You may get back to driving after the stitches are out and can consider going back to work although people doing heavy manual jobs may need up to 3 weeks off.
Risks of Surgery
Generally, these procedures are considered to be effective and low risk. However some people may have problems. The commonest of these is discomfort around the finger, which may last for a couple of months after surgery. Other problems are swelling and stiffness of the hand which, if severe and accompanied by pain, is called “reflex sympathetic dystrophy.” It is rare. Infection is also rare. Occasionally the cyst returns after a period of time. There will be a visible scar from surgery but this will fade over the course of a year. The nail may not entirely return to normal and may continue to have some irregularity. Occasionally the corner of the skin flap may die back a little, which slows healing, or the skin graft may fail. This may require reoperation.

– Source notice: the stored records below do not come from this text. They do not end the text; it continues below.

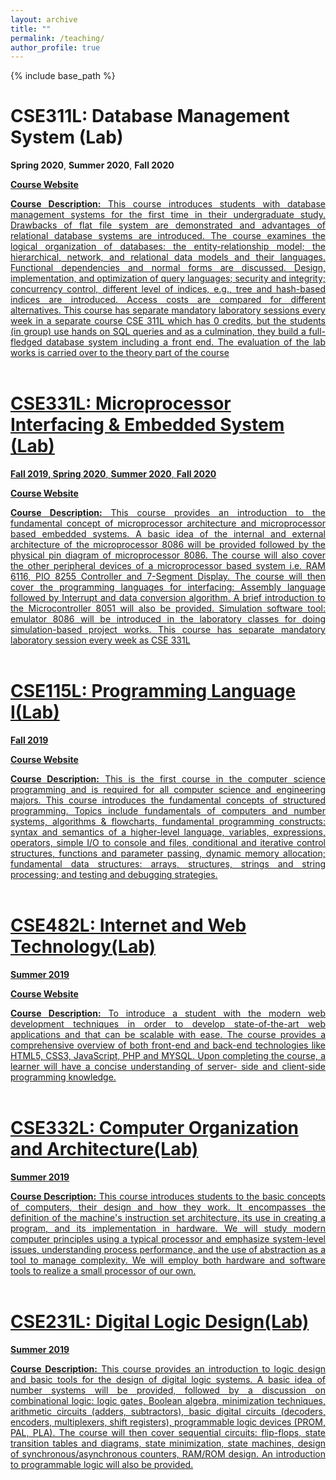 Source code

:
 ```yaml
---
layout: archive
title: ""
permalink: /teaching/
author_profile: true
---
```

{% include base_path %}

CSE311L: Database Management System (Lab)
======

**Spring 2020**, **Summer 2020**, **Fall 2020**

<a href="https://github.com/NeloyNSU/CSE311L_Section_1_Summer2020_NSU" target="_blank">**Course Website**

<div align="justify"> <strong>Course Description:</strong> This course introduces students with database management systems for the first time in their undergraduate study. Drawbacks of flat file system are demonstrated and advantages of relational database systems are introduced. The course examines the logical organization of databases: the entity-relationship model; the hierarchical, network, and relational data models and their languages. Functional dependencies and normal forms are discussed. Design, implementation, and optimization of query languages; security and integrity; concurrency control, different level of indices, e.g., tree and hash-based indices are introduced. Access costs are compared for different alternatives. This course has separate mandatory laboratory sessions every week in a separate course CSE 311L which has 0 credits, but the students (in group) use hands on SQL queries and as a culmination, they build a full-fledged database system including a front end. The evaluation of the lab works is carried over to the theory part of the course</div>

<br/>

CSE331L: Microprocessor Interfacing & Embedded System (Lab)
======

**Fall 2019, Spring 2020**, **Summer 2020**, **Fall 2020**

<a href="https://github.com/NeloyNSU/CSE331L_Section_7_Summer_2020_NSU" target="_blank">**Course Website**

<div align="justify"> <strong>Course Description:</strong> This course provides an introduction to the fundamental concept of microprocessor architecture and microprocessor based embedded systems. A basic idea of the internal and external architecture of the microprocessor 8086 will be provided followed by the physical pin diagram of microprocessor 8086. The course will also cover the other peripheral devices of a microprocessor based system i.e. RAM 6116, PIO 8255 Controller and 7-Segment Display. The course will then cover the programming languages for interfacing: Assembly language followed by Interrupt and data conversion algorithm. A brief introduction to the Microcontroller 8051 will also be provided. Simulation software tool: emulator 8086 will be introduced in the laboratory classes for doing simulation-based project works. This course has separate mandatory laboratory session every week as CSE 331L </div>

<br/>

CSE115L: Programming Language I(Lab)
======

**Fall 2019**

<a href="https://neloynsu.github.io/aaneloy_CSE115L_Fall2019/aaneloy_CSE115L_Fall2019.html" target="_blank">**Course Website**

<div align="justify"> <strong>Course Description:</strong> This is the first course in the computer science programming and is required for all computer science and engineering majors. This course introduces the fundamental concepts of structured programming. Topics include fundamentals of computers and number systems, algorithms & flowcharts, fundamental programming constructs: syntax and semantics of a higher-level language, variables, expressions, operators, simple I/O to console and files, conditional and iterative control structures, functions and parameter passing, dynamic memory allocation; fundamental data structures: arrays, structures, strings and string processing; and testing and debugging strategies. </div>

<br/>

CSE482L: Internet and Web Technology(Lab)
======

**Summer 2019**

<a href="https://github.com/NeloyNSU/CSE482_Summer-19_Section7_github.io" target="_blank">**Course Website**

<div align="justify"> <strong>Course Description:</strong> To introduce a student with the modern web development techniques in order to develop state-of-the-art web applications and that can be scalable with ease. The course provides a comprehensive overview of both front-end and back-end technologies like HTML5, CSS3, JavaScript, PHP and MYSQL. Upon completing the course, a learner will have a concise understanding of server- side and client-side programming knowledge.</div>

<br/>


CSE332L: Computer Organization and Architecture(Lab)
======

**Summer 2019**

<div align="justify"> <strong>Course Description:</strong> This course introduces students to the basic concepts of computers, their design and how they work. It encompasses the definition of the machine's instruction set architecture, its use in creating a program, and its implementation in hardware. We will study modern computer principles using a typical processor and emphasize system-level issues, understanding process performance, and the use of abstraction as a tool to manage complexity. We will employ both hardware and software tools to realize a small processor of our own. </div>

<br/>

CSE231L: Digital Logic Design(Lab)
======

**Summer 2019**

<div align="justify"> <strong>Course Description:</strong> This course provides an introduction to logic design and basic tools for the design of digital logic systems. A basic idea of number systems will be provided, followed by a discussion on combinational logic: logic gates, Boolean algebra, minimization techniques, arithmetic circuits (adders, subtractors), basic digital circuits (decoders, encoders, multiplexers, shift registers), programmable logic devices (PROM, PAL, PLA). The course will then cover sequential circuits: flip-flops, state transition tables and diagrams, state minimization, state machines, design of synchronous/asynchronous counters, RAM/ROM design. An introduction to programmable logic will also be provided.</div>

<br/>
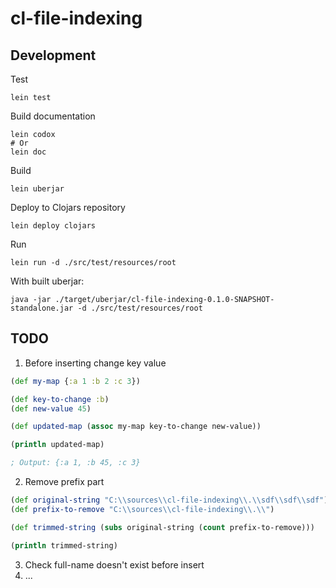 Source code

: # cl-file-indexing

## Development

Test

```shell
lein test
```

Build documentation

```shell
lein codox
# Or
lein doc
```

Build

```shell
lein uberjar
```

Deploy to Clojars repository

```shell
lein deploy clojars
```

Run

```shell
lein run -d ./src/test/resources/root
```

With built uberjar:

```shell
java -jar ./target/uberjar/cl-file-indexing-0.1.0-SNAPSHOT-standalone.jar -d ./src/test/resources/root

```

## TODO

1. Before inserting change key value

```clojure
(def my-map {:a 1 :b 2 :c 3})

(def key-to-change :b)
(def new-value 45)

(def updated-map (assoc my-map key-to-change new-value))

(println updated-map)

; Output: {:a 1, :b 45, :c 3}
```

2. Remove prefix part

```clojure
(def original-string "C:\\sources\\cl-file-indexing\\.\\sdf\\sdf\\sdf")
(def prefix-to-remove "C:\\sources\\cl-file-indexing\\.\\")

(def trimmed-string (subs original-string (count prefix-to-remove)))

(println trimmed-string)
```

3. Check full-name doesn't exist before insert
4. ...
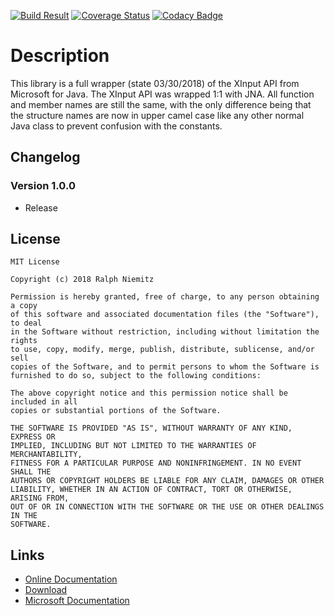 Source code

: [![Build Result](https://api.travis-ci.org/RalleYTN/XInput-Wrapper.svg?branch=master)](https://travis-ci.org/RalleYTN/XInput-Wrapper)
[![Coverage Status](https://coveralls.io/repos/github/RalleYTN/XInput-Wrapper/badge.svg?branch=master)](https://coveralls.io/github/RalleYTN/XInput-Wrapper?branch=master)
[![Codacy Badge](https://api.codacy.com/project/badge/Grade/84dbebc02453433fa14aee4affe42053)](https://www.codacy.com/app/ralph.niemitz/XInput-Wrapper?utm_source=github.com&amp;utm_medium=referral&amp;utm_content=RalleYTN/XInput-Wrapper&amp;utm_campaign=Badge_Grade)

# Description

This library is a full wrapper (state 03/30/2018) of the XInput API from Microsoft for Java.
The XInput API was wrapped 1:1 with JNA. All function and member names are still the same, with the only difference being that the structure names are now in upper camel case
like any other normal Java class to prevent confusion with the constants.

## Changelog

### Version 1.0.0

- Release

## License

```
MIT License

Copyright (c) 2018 Ralph Niemitz

Permission is hereby granted, free of charge, to any person obtaining a copy
of this software and associated documentation files (the "Software"), to deal
in the Software without restriction, including without limitation the rights
to use, copy, modify, merge, publish, distribute, sublicense, and/or sell
copies of the Software, and to permit persons to whom the Software is
furnished to do so, subject to the following conditions:

The above copyright notice and this permission notice shall be included in all
copies or substantial portions of the Software.

THE SOFTWARE IS PROVIDED "AS IS", WITHOUT WARRANTY OF ANY KIND, EXPRESS OR
IMPLIED, INCLUDING BUT NOT LIMITED TO THE WARRANTIES OF MERCHANTABILITY,
FITNESS FOR A PARTICULAR PURPOSE AND NONINFRINGEMENT. IN NO EVENT SHALL THE
AUTHORS OR COPYRIGHT HOLDERS BE LIABLE FOR ANY CLAIM, DAMAGES OR OTHER
LIABILITY, WHETHER IN AN ACTION OF CONTRACT, TORT OR OTHERWISE, ARISING FROM,
OUT OF OR IN CONNECTION WITH THE SOFTWARE OR THE USE OR OTHER DEALINGS IN THE
SOFTWARE.
```

## Links

- [Online Documentation](https://ralleytn.github.io/XInput-Wrapper/)
- [Download](https://github.com/RalleYTN/XInput-Wrapper/releases)
- [Microsoft Documentation](https://msdn.microsoft.com/de-de/library/windows/desktop/hh405053(v=vs.85))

Please be aware that you will not fully be able to use the operated hand for a short while after surgery. Make life easy for yourself at home by planning ahead, particularly if you are alone at home or if you will be alone at home for long periods in the day. Get enough shopping in to last for a week or two after your surgery as you will not be able to drive. Loosen the tight caps of jars; don’t forget the contents will go off more quickly! You may wish to eat ready-meals for a few days after surgery or do some cooking beforehand and freeze it. Wear slip-on shoes so you don’t have to tie laces etc.